Records for this exercise:
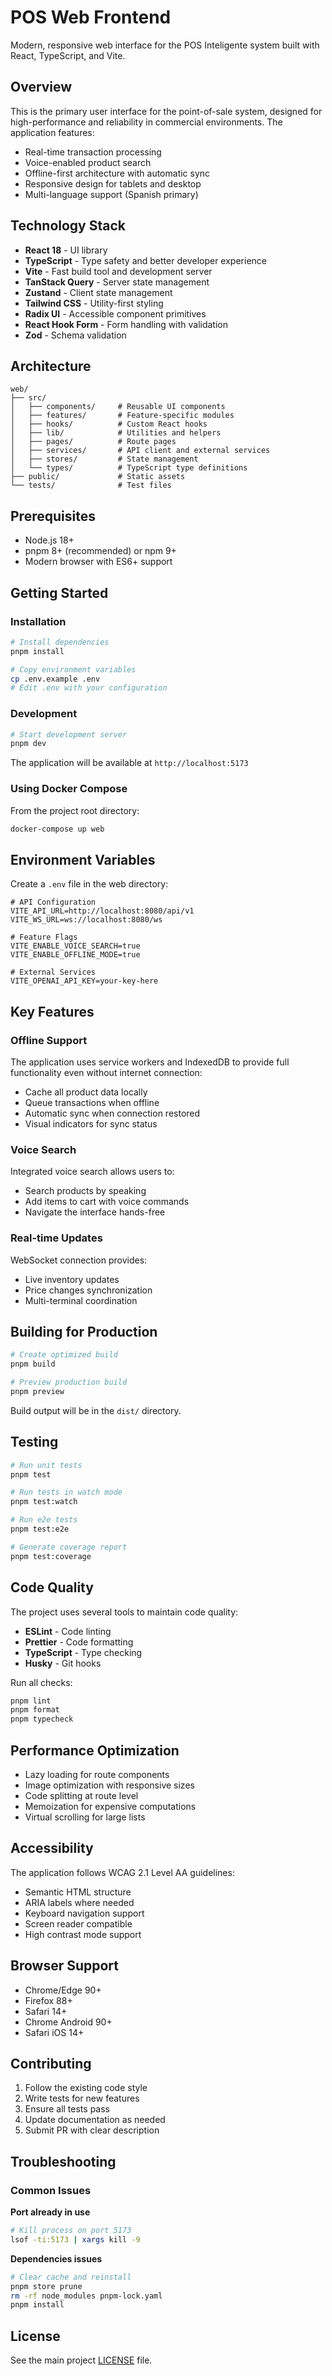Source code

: # POS Web Frontend

Modern, responsive web interface for the POS Inteligente system built with React, TypeScript, and Vite.

## Overview

This is the primary user interface for the point-of-sale system, designed for high-performance and reliability in commercial environments. The application features:

- Real-time transaction processing
- Voice-enabled product search
- Offline-first architecture with automatic sync
- Responsive design for tablets and desktop
- Multi-language support (Spanish primary)

## Technology Stack

- **React 18** - UI library
- **TypeScript** - Type safety and better developer experience
- **Vite** - Fast build tool and development server
- **TanStack Query** - Server state management
- **Zustand** - Client state management
- **Tailwind CSS** - Utility-first styling
- **Radix UI** - Accessible component primitives
- **React Hook Form** - Form handling with validation
- **Zod** - Schema validation

## Architecture

```
web/
├── src/
│   ├── components/     # Reusable UI components
│   ├── features/       # Feature-specific modules
│   ├── hooks/          # Custom React hooks
│   ├── lib/            # Utilities and helpers
│   ├── pages/          # Route pages
│   ├── services/       # API client and external services
│   ├── stores/         # State management
│   └── types/          # TypeScript type definitions
├── public/             # Static assets
└── tests/              # Test files
```

## Prerequisites

- Node.js 18+ 
- pnpm 8+ (recommended) or npm 9+
- Modern browser with ES6+ support

## Getting Started

### Installation

```bash
# Install dependencies
pnpm install

# Copy environment variables
cp .env.example .env
# Edit .env with your configuration
```

### Development

```bash
# Start development server
pnpm dev
```

The application will be available at `http://localhost:5173`

### Using Docker Compose

From the project root directory:

```bash
docker-compose up web
```

## Environment Variables

Create a `.env` file in the web directory:

```env
# API Configuration
VITE_API_URL=http://localhost:8080/api/v1
VITE_WS_URL=ws://localhost:8080/ws

# Feature Flags
VITE_ENABLE_VOICE_SEARCH=true
VITE_ENABLE_OFFLINE_MODE=true

# External Services
VITE_OPENAI_API_KEY=your-key-here
```

## Key Features

### Offline Support

The application uses service workers and IndexedDB to provide full functionality even without internet connection:

- Cache all product data locally
- Queue transactions when offline
- Automatic sync when connection restored
- Visual indicators for sync status

### Voice Search

Integrated voice search allows users to:

- Search products by speaking
- Add items to cart with voice commands
- Navigate the interface hands-free

### Real-time Updates

WebSocket connection provides:

- Live inventory updates
- Price changes synchronization
- Multi-terminal coordination

## Building for Production

```bash
# Create optimized build
pnpm build

# Preview production build
pnpm preview
```

Build output will be in the `dist/` directory.

## Testing

```bash
# Run unit tests
pnpm test

# Run tests in watch mode
pnpm test:watch

# Run e2e tests
pnpm test:e2e

# Generate coverage report
pnpm test:coverage
```

## Code Quality

The project uses several tools to maintain code quality:

- **ESLint** - Code linting
- **Prettier** - Code formatting
- **TypeScript** - Type checking
- **Husky** - Git hooks

Run all checks:

```bash
pnpm lint
pnpm format
pnpm typecheck
```

## Performance Optimization

- Lazy loading for route components
- Image optimization with responsive sizes
- Code splitting at route level
- Memoization for expensive computations
- Virtual scrolling for large lists

## Accessibility

The application follows WCAG 2.1 Level AA guidelines:

- Semantic HTML structure
- ARIA labels where needed
- Keyboard navigation support
- Screen reader compatible
- High contrast mode support

## Browser Support

- Chrome/Edge 90+
- Firefox 88+
- Safari 14+
- Chrome Android 90+
- Safari iOS 14+

## Contributing

1. Follow the existing code style
2. Write tests for new features
3. Ensure all tests pass
4. Update documentation as needed
5. Submit PR with clear description

## Troubleshooting

### Common Issues

**Port already in use**
```bash
# Kill process on port 5173
lsof -ti:5173 | xargs kill -9
```

**Dependencies issues**
```bash
# Clear cache and reinstall
pnpm store prune
rm -rf node_modules pnpm-lock.yaml
pnpm install
```

## License

See the main project [LICENSE](../LICENSE) file.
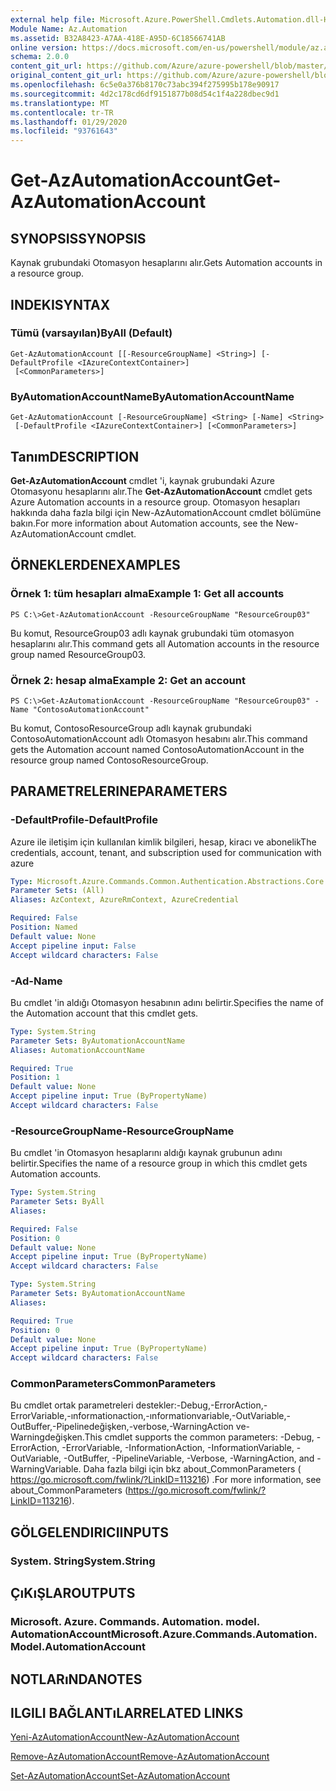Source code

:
```yaml
---
external help file: Microsoft.Azure.PowerShell.Cmdlets.Automation.dll-Help.xml
Module Name: Az.Automation
ms.assetid: B32A8423-A7AA-418E-A95D-6C18566741AB
online version: https://docs.microsoft.com/en-us/powershell/module/az.automation/get-azautomationaccount
schema: 2.0.0
content_git_url: https://github.com/Azure/azure-powershell/blob/master/src/Automation/Automation/help/Get-AzAutomationAccount.md
original_content_git_url: https://github.com/Azure/azure-powershell/blob/master/src/Automation/Automation/help/Get-AzAutomationAccount.md
ms.openlocfilehash: 6c5e0a376b8170c73abc394f275995b178e90917
ms.sourcegitcommit: 4d2c178cd6df9151877b08d54c1f4a228dbec9d1
ms.translationtype: MT
ms.contentlocale: tr-TR
ms.lasthandoff: 01/29/2020
ms.locfileid: "93761643"
---
```

# <span data-ttu-id="f21db-101">Get-AzAutomationAccount</span><span class="sxs-lookup"><span data-stu-id="f21db-101">Get-AzAutomationAccount</span></span>

## <span data-ttu-id="f21db-102">SYNOPSIS</span><span class="sxs-lookup"><span data-stu-id="f21db-102">SYNOPSIS</span></span>
<span data-ttu-id="f21db-103">Kaynak grubundaki Otomasyon hesaplarını alır.</span><span class="sxs-lookup"><span data-stu-id="f21db-103">Gets Automation accounts in a resource group.</span></span>

## <span data-ttu-id="f21db-104">INDEKI</span><span class="sxs-lookup"><span data-stu-id="f21db-104">SYNTAX</span></span>

### <span data-ttu-id="f21db-105">Tümü (varsayılan)</span><span class="sxs-lookup"><span data-stu-id="f21db-105">ByAll (Default)</span></span>
```
Get-AzAutomationAccount [[-ResourceGroupName] <String>] [-DefaultProfile <IAzureContextContainer>]
 [<CommonParameters>]
```

### <span data-ttu-id="f21db-106">ByAutomationAccountName</span><span class="sxs-lookup"><span data-stu-id="f21db-106">ByAutomationAccountName</span></span>
```
Get-AzAutomationAccount [-ResourceGroupName] <String> [-Name] <String>
 [-DefaultProfile <IAzureContextContainer>] [<CommonParameters>]
```

## <span data-ttu-id="f21db-107">Tanım</span><span class="sxs-lookup"><span data-stu-id="f21db-107">DESCRIPTION</span></span>
<span data-ttu-id="f21db-108">**Get-AzAutomationAccount** cmdlet 'i, kaynak grubundaki Azure Otomasyonu hesaplarını alır.</span><span class="sxs-lookup"><span data-stu-id="f21db-108">The **Get-AzAutomationAccount** cmdlet gets Azure Automation accounts in a resource group.</span></span>
<span data-ttu-id="f21db-109">Otomasyon hesapları hakkında daha fazla bilgi için New-AzAutomationAccount cmdlet bölümüne bakın.</span><span class="sxs-lookup"><span data-stu-id="f21db-109">For more information about Automation accounts, see the New-AzAutomationAccount cmdlet.</span></span>

## <span data-ttu-id="f21db-110">ÖRNEKLERDEN</span><span class="sxs-lookup"><span data-stu-id="f21db-110">EXAMPLES</span></span>

### <span data-ttu-id="f21db-111">Örnek 1: tüm hesapları alma</span><span class="sxs-lookup"><span data-stu-id="f21db-111">Example 1: Get all accounts</span></span>
```
PS C:\>Get-AzAutomationAccount -ResourceGroupName "ResourceGroup03"
```

<span data-ttu-id="f21db-112">Bu komut, ResourceGroup03 adlı kaynak grubundaki tüm otomasyon hesaplarını alır.</span><span class="sxs-lookup"><span data-stu-id="f21db-112">This command gets all Automation accounts in the resource group named ResourceGroup03.</span></span>

### <span data-ttu-id="f21db-113">Örnek 2: hesap alma</span><span class="sxs-lookup"><span data-stu-id="f21db-113">Example 2: Get an account</span></span>
```
PS C:\>Get-AzAutomationAccount -ResourceGroupName "ResourceGroup03" -Name "ContosoAutomationAccount"
```

<span data-ttu-id="f21db-114">Bu komut, ContosoResourceGroup adlı kaynak grubundaki ContosoAutomationAccount adlı Otomasyon hesabını alır.</span><span class="sxs-lookup"><span data-stu-id="f21db-114">This command gets the Automation account named ContosoAutomationAccount in the resource group named ContosoResourceGroup.</span></span>

## <span data-ttu-id="f21db-115">PARAMETRELERINE</span><span class="sxs-lookup"><span data-stu-id="f21db-115">PARAMETERS</span></span>

### <span data-ttu-id="f21db-116">-DefaultProfile</span><span class="sxs-lookup"><span data-stu-id="f21db-116">-DefaultProfile</span></span>
<span data-ttu-id="f21db-117">Azure ile iletişim için kullanılan kimlik bilgileri, hesap, kiracı ve abonelik</span><span class="sxs-lookup"><span data-stu-id="f21db-117">The credentials, account, tenant, and subscription used for communication with azure</span></span>

```yaml
Type: Microsoft.Azure.Commands.Common.Authentication.Abstractions.Core.IAzureContextContainer
Parameter Sets: (All)
Aliases: AzContext, AzureRmContext, AzureCredential

Required: False
Position: Named
Default value: None
Accept pipeline input: False
Accept wildcard characters: False
```

### <span data-ttu-id="f21db-118">-Ad</span><span class="sxs-lookup"><span data-stu-id="f21db-118">-Name</span></span>
<span data-ttu-id="f21db-119">Bu cmdlet 'in aldığı Otomasyon hesabının adını belirtir.</span><span class="sxs-lookup"><span data-stu-id="f21db-119">Specifies the name of the Automation account that this cmdlet gets.</span></span>

```yaml
Type: System.String
Parameter Sets: ByAutomationAccountName
Aliases: AutomationAccountName

Required: True
Position: 1
Default value: None
Accept pipeline input: True (ByPropertyName)
Accept wildcard characters: False
```

### <span data-ttu-id="f21db-120">-ResourceGroupName</span><span class="sxs-lookup"><span data-stu-id="f21db-120">-ResourceGroupName</span></span>
<span data-ttu-id="f21db-121">Bu cmdlet 'in Otomasyon hesaplarını aldığı kaynak grubunun adını belirtir.</span><span class="sxs-lookup"><span data-stu-id="f21db-121">Specifies the name of a resource group in which this cmdlet gets Automation accounts.</span></span>

```yaml
Type: System.String
Parameter Sets: ByAll
Aliases:

Required: False
Position: 0
Default value: None
Accept pipeline input: True (ByPropertyName)
Accept wildcard characters: False
```

```yaml
Type: System.String
Parameter Sets: ByAutomationAccountName
Aliases:

Required: True
Position: 0
Default value: None
Accept pipeline input: True (ByPropertyName)
Accept wildcard characters: False
```

### <span data-ttu-id="f21db-122">CommonParameters</span><span class="sxs-lookup"><span data-stu-id="f21db-122">CommonParameters</span></span>
<span data-ttu-id="f21db-123">Bu cmdlet ortak parametreleri destekler:-Debug,-ErrorAction,-ErrorVariable,-ınformationaction,-ınformationvariable,-OutVariable,-OutBuffer,-Pipelinedeğişken,-verbose,-WarningAction ve-Warningdeğişken.</span><span class="sxs-lookup"><span data-stu-id="f21db-123">This cmdlet supports the common parameters: -Debug, -ErrorAction, -ErrorVariable, -InformationAction, -InformationVariable, -OutVariable, -OutBuffer, -PipelineVariable, -Verbose, -WarningAction, and -WarningVariable.</span></span> <span data-ttu-id="f21db-124">Daha fazla bilgi için bkz about_CommonParameters ( https://go.microsoft.com/fwlink/?LinkID=113216) .</span><span class="sxs-lookup"><span data-stu-id="f21db-124">For more information, see about_CommonParameters (https://go.microsoft.com/fwlink/?LinkID=113216).</span></span>

## <span data-ttu-id="f21db-125">GÖLGELENDIRICI</span><span class="sxs-lookup"><span data-stu-id="f21db-125">INPUTS</span></span>

### <span data-ttu-id="f21db-126">System. String</span><span class="sxs-lookup"><span data-stu-id="f21db-126">System.String</span></span>

## <span data-ttu-id="f21db-127">ÇıKıŞLAR</span><span class="sxs-lookup"><span data-stu-id="f21db-127">OUTPUTS</span></span>

### <span data-ttu-id="f21db-128">Microsoft. Azure. Commands. Automation. model. AutomationAccount</span><span class="sxs-lookup"><span data-stu-id="f21db-128">Microsoft.Azure.Commands.Automation.Model.AutomationAccount</span></span>

## <span data-ttu-id="f21db-129">NOTLARıNDA</span><span class="sxs-lookup"><span data-stu-id="f21db-129">NOTES</span></span>

## <span data-ttu-id="f21db-130">ILGILI BAĞLANTıLAR</span><span class="sxs-lookup"><span data-stu-id="f21db-130">RELATED LINKS</span></span>

[<span data-ttu-id="f21db-131">Yeni-AzAutomationAccount</span><span class="sxs-lookup"><span data-stu-id="f21db-131">New-AzAutomationAccount</span></span>](./New-AzAutomationAccount.md)

[<span data-ttu-id="f21db-132">Remove-AzAutomationAccount</span><span class="sxs-lookup"><span data-stu-id="f21db-132">Remove-AzAutomationAccount</span></span>](./Remove-AzAutomationAccount.md)

[<span data-ttu-id="f21db-133">Set-AzAutomationAccount</span><span class="sxs-lookup"><span data-stu-id="f21db-133">Set-AzAutomationAccount</span></span>](./Set-AzAutomationAccount.md)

Work order: Return all lines from the data that include the string "Modern".

Written response:
Modern, responsive web interface for the POS Inteligente system built with React, TypeScript, and Vite.
- Modern browser with ES6+ support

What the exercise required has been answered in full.